Opinion: RFK was the last tough liberal

After a lifetime spent in the company of the rogues, the rascals and, yes, the phonies of politics, I have concluded that American voters are searching for one of two presidential types: a warm conservative with a generous heart or a tough liberal with a steel backbone. As the late wise conservative leader Jeffrey Bell once said admiringly of Robert F. Kennedy, who began his tragic run for president on the eve of St. Patrick’s Day a half-century ago, since RFK, “no liberal leader has come close to uniting blacks and northern working-class whites.”

Never was that special Kennedy appeal more visible than on May 6, 1968, when RFK, in an open convertible, was cheered by crowds on the streets of Gary, Ind., a city that was no stranger to racial tensions. On one side of the candidate sat the hometown hero to so many in Gary’s Eastern European community, former middleweight champion Tony Zale, and on the other was Richard Hatcher, the city’s first African-American mayor.

Why did Robert Kennedy, a man never nominated, let alone elected, touch so profoundly and inspire so many people? In the frankly unobjective opinion of your correspondent — who worked for him as a campaign organizer in 1968 in the Nebraska, Oregon and California primaries — Robert Kennedy was the last tough liberal. Branded as ruthless by his critics on the left and the right, his heart did bleed for the dispossessed and the forgotten, especially the children, living on the outskirts of hope. Rejecting the orthodoxy of his era, Kennedy argued that just as schools test students, communities had to be able to test their schools, that the federal welfare system was harmful to the poor and that, seeing as he stood for a government that could be both energetic and effective, power must be decentralized away from Washington. This, in 1968, was liberal heresy.

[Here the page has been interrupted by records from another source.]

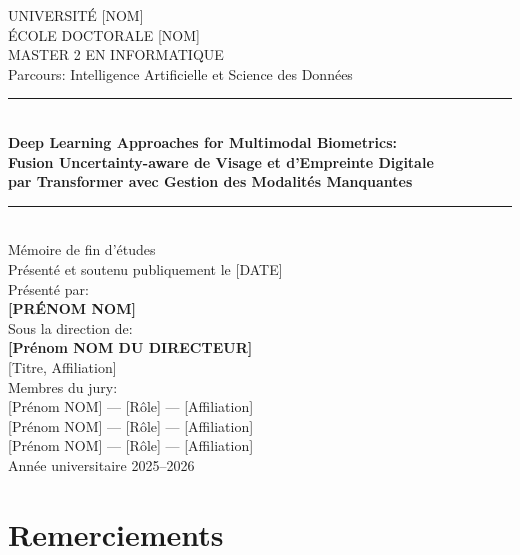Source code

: \documentclass[12pt,a4paper]{report}
\begin{document}
\begin{titlepage}
\centering
\vspace*{2cm}
{\Large UNIVERSIT\'{E} [NOM]}\\[0.5cm]
{\large \'{E}COLE DOCTORALE [NOM]}\\[1cm]
{\Large MASTER 2 EN INFORMATIQUE}\\[0.5cm]
{\large Parcours: Intelligence Artificielle et Science des Donn\'{e}es}\\[2cm]
\rule{\linewidth}{0.5mm}\\[0.5cm]
{\LARGE\bfseries Deep Learning Approaches for Multimodal Biometrics:\\[0.3cm]
Fusion Uncertainty-aware de Visage et d'Empreinte Digitale\\ par Transformer avec Gestion des Modalit\'{e}s Manquantes}\\[0.5cm]
\rule{\linewidth}{0.5mm}\\[1.5cm]
{\large M\'{e}moire de fin d'\'{e}tudes}\\[0.3cm]
{\large Pr\'{e}sent\'{e} et soutenu publiquement le [DATE]}\\[2cm]
{\large Pr\'{e}sent\'{e} par:}\\[0.2cm]
{\Large \textbf{[PR\'{E}NOM NOM]}}\\[2cm]
{\large Sous la direction de:}\\[0.2cm]
{\Large \textbf{[Pr\'{e}nom NOM DU DIRECTEUR]}}\\[0.3cm]
{\large [Titre, Affiliation]}\\[2cm]
{\large Membres du jury:}\\[0.2cm]
{\normalsize [Pr\'{e}nom NOM] --- [R\^{o}le] --- [Affiliation]}\\
{\normalsize [Pr\'{e}nom NOM] --- [R\^{o}le] --- [Affiliation]}\\
{\normalsize [Pr\'{e}nom NOM] --- [R\^{o}le] --- [Affiliation]}\\[1cm]
{\large Ann\'{e}e universitaire 2025--2026}
\end{titlepage}

\chapter*{Remerciements}
\end{document}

Kennedy challenged, rather than coddled, voters. At Creighton University in Omaha, just before the Nebraska primary, he asked how many favored deferments for college students from the military draft then in effect. When the majority of hands went up, Kennedy, who had left Harvard to enlist in the Navy and serve as a lowly apprentice seaman on a destroyer in World War II, did not conceal his anger. “Look around you. How many black faces do you see here? How many American Indians? How many Mexican-Americans? … If you look at any regiment or division of paratroopers in Vietnam, 45 percent of them are black. You’re the most exclusive minority in the world. Are you just going to sit on your duffs and do nothing or just carry signs in protest?”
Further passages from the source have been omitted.